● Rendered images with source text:
*-*-*

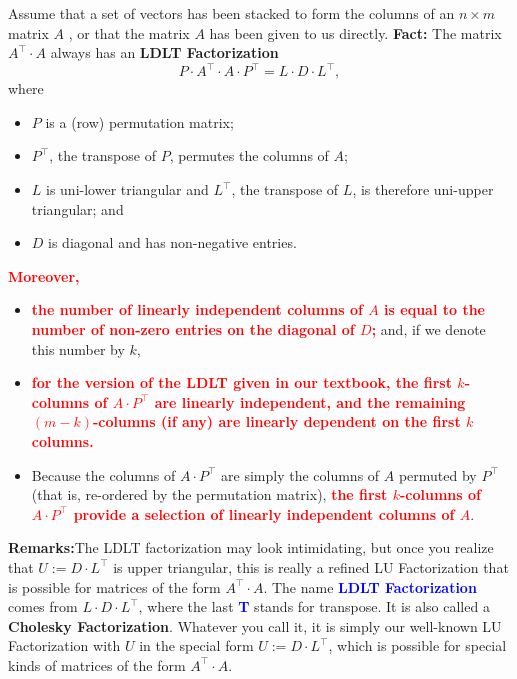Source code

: \documentclass[letterpaper]{book}
\begin{document}
\begin{tcolorbox}[sharp corners, colback=green!30, colframe=green!80!blue,
title=\textbf{ {\Large \textcolor{red}{\bf Uber} Pro-Tip:} \large Number of Linearly Independent Vectors via an Enhanced LU Factorization}]
Assume that a set of vectors has been stacked to form the columns of an $n \times m$ matrix $A$ , or that the matrix $A$ has been given to us directly. \textbf{Fact:} The matrix $A^\top \cdot A$ always has an \textbf{LDLT Factorization}
\begin{equation}
    \label{eq:LDLTfactorization}
    P\cdot A^\top \cdot A \cdot P^\top = L\cdot D \cdot L^\top,
\end{equation}
where
\begin{itemize}
    \item $P$ is a (row) permutation matrix;
    \item $P^\top$, the transpose of $P$, permutes the columns of $A$;
    \item $L$ is uni-lower triangular and $L^\top$, the transpose of $L$, is therefore uni-upper triangular; and
    \item $D$ is diagonal and has non-negative entries.
\end{itemize}
\textcolor{red}{\bf Moreover,}
\begin{itemize}
    \item \textcolor{red}{\bf the number of linearly independent columns of $A$ is equal to the number of non-zero entries on the diagonal of $D$;} and, if we denote this number by $k$,
    \item  \textcolor{red}{\bf for the version of the LDLT given in our textbook, the first $k$-columns of $A \cdot P^\top$ are linearly independent, and the remaining $(m-k)$-columns (if any) are linearly dependent on the first $k$ columns.} 
    \item Because the columns of $A\cdot P^\top$ are simply the columns of $A$ permuted by $P^\top$ (that is, re-ordered by the permutation matrix), \textcolor{red}{\bf the first $k$-columns of $A \cdot P^\top$ provide a selection of linearly independent columns of $A$}.
\end{itemize}

\end{tcolorbox}

\vspace*{.2cm} 
\textbf{Remarks:}The LDLT factorization may look intimidating, but once you realize that $U:=D \cdot L^\top$ is upper triangular, this is really a refined LU Factorization that is possible for matrices of the form $A^\top \cdot A$. The name \textcolor{blue}{\bf LDLT Factorization} comes from $L\cdot D \cdot L^\top$, where the last \textcolor{blue}{\bf T} stands for transpose. It is also called a \textbf{Cholesky Factorization}. Whatever you call it, it is simply our well-known LU Factorization with $U$ in the special form  $U:=D \cdot L^\top$, which is possible for special kinds of matrices of the form $A^\top \cdot A$. \\
\end{document}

*-*-*

● PROMPT: All lines carrying the word "permutation" must be copied from the data above.

● EXERCISE OUTPUT:
    \item $P$ is a (row) permutation matrix;
    \item Because the columns of $A\cdot P^\top$ are simply the columns of $A$ permuted by $P^\top$ (that is, re-ordered by the permutation matrix), \textcolor{red}{\bf the first $k$-columns of $A \cdot P^\top$ provide a selection of linearly independent columns of $A$}.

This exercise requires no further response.